The gossip protocol works as follows:
- Start by having 1 infected node and n-1 uninfected nodes (a total of n nodes)
- In each round t every infected node gossips to b random nodes. Nodes that were uninfected and receive the gossip become infected.
I'm trying to come up with a formula for the remaining numbers of uninfected nodes after each round t.

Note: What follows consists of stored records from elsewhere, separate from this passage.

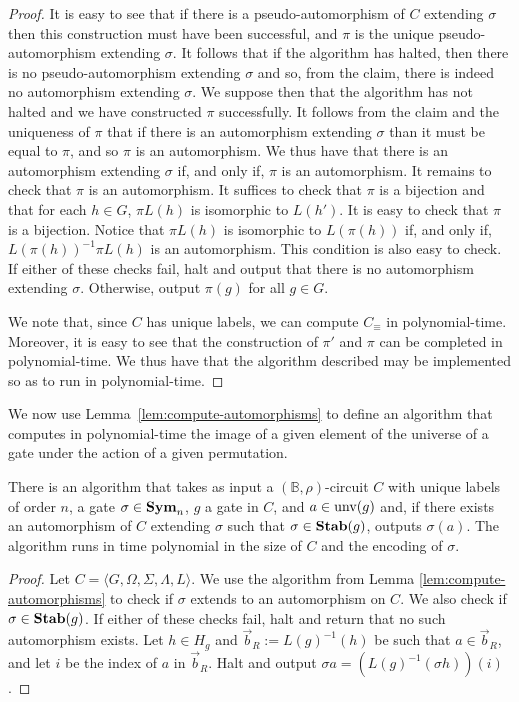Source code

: \documentclass[../main/thesis.tex]{subfiles}
\begin{document}
\begin{proof}
It is easy to see that if there is a pseudo-automorphism of $C$ extending
$\sigma$ then this construction must have been successful, and $\pi$ is the
unique pseudo-automorphism extending $\sigma$. It follows that if the algorithm
has halted, then there is no pseudo-automorphism extending $\sigma$ and so, from
the claim, there is indeed no automorphism extending $\sigma$. We suppose then
that the algorithm has not halted and we have constructed $\pi$ successfully. It
follows from the claim and the uniqueness of $\pi$ that if there is an
automorphism extending $\sigma$ than it must be equal to $\pi$, and so $\pi$ is
an automorphism. We thus have that there is an automorphism extending $\sigma$
if, and only if, $\pi$ is an automorphism. It remains to check that $\pi$ is an
automorphism. It suffices to check that $\pi$ is a bijection and that for each
$h \in G$, $\pi L(h)$ is isomorphic to $L(h')$. It is easy to check that $\pi$
is a bijection. Notice that $\pi L(h)$ is isomorphic to $L(\pi(h))$ if, and only
if, $L(\pi(h))^{-1}\pi L(h)$ is an automorphism. This condition is also easy to
check. If either of these checks fail, halt and output that there is no
automorphism extending $\sigma$. Otherwise, output $\pi (g)$ for all $g \in G$.

We note that, since $C$ has unique labels, we can compute $C_\equiv$ in
polynomial-time. Moreover, it is easy to see that the construction of $\pi'$ and
$\pi$ can be completed in polynomial-time. We thus have that the algorithm
described may be implemented so as to run in polynomial-time.
\end{proof}

We now use Lemma~\ref{lem:compute-automorphisms} to define an algorithm that
computes in polynomial-time the image of a given element of the universe of a
gate under the action of a given permutation.

\begin{lem}
  There is an algorithm that takes as input a $(\mathbb{B}, \rho)$-circuit $C$
  with unique labels of order $n$, a gate $\sigma \in \text{\textbf{Sym}}_n$, $g$ a gate in
  $C$, and $a \in \text{unv}(g)$ and, if there exists an automorphism of $C$
  extending $\sigma$ such that $\sigma \in \text{\textbf{Stab}}(g)$, outputs $\sigma(a)$. The
  algorithm runs in time polynomial in the size of $C$ and the encoding of
  $\sigma$.
  \label{lem:compute-automorphisms-labels}
\end{lem}
\begin{proof}
  Let $C = \langle G, \Omega, \Sigma, \Lambda, L \rangle$. We use the algorithm
  from Lemma \ref{lem:compute-automorphisms} to check if $\sigma$ extends to an
  automorphism on $C$. We also check if $\sigma \in \text{\textbf{Stab}}(g)$. If either of
  these checks fail, halt and return that no such automorphism exists. Let $h
  \in H_g$ and $\vec{b}_R := L(g)^{-1}(h)$ be such that $a \in \vec{b}_R$, and
  let $i$ be the index of $a$ in $\vec{b}_R$. Halt and output $\sigma a =
  (L(g)^{-1}(\sigma h))(i)$.
\end{proof}
\end{document}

What I have so far is this:
x(t) = number of uninfected nodes after round t
$U_v(t)$ = probability that node v remains uninfected after round t
Given that any gossip message has a probability of $1-\frac{1}{n}$ of reaching node v and given that each round $b*(n-x(t))$ independent gossips are being sent it follows that:
$$U_v(t+1) = (1-\frac{1}{n})^{b*(n-x(t))}$$
Given that at the beginning of round t+1 there are x(t) uninfected nodes and that the probability of any uninfected node of remaining uninfected is $U_v(t+1)$ we can apply the linearity of expectation and conclude that:
$$x(t+1) = x(t) * (1-\frac{1}{n})^{b*(n-x(t))}$$
Now for my question: can the above recurrence be reduced any further (hopefully getting rid of the recurrence)?
I think you are looking for logistic functions, which are frequently used to model spread of things and population growth. I'm not sure if your recurrence can be reduced any further, but you could probably find some way to make your problem into a logistic function.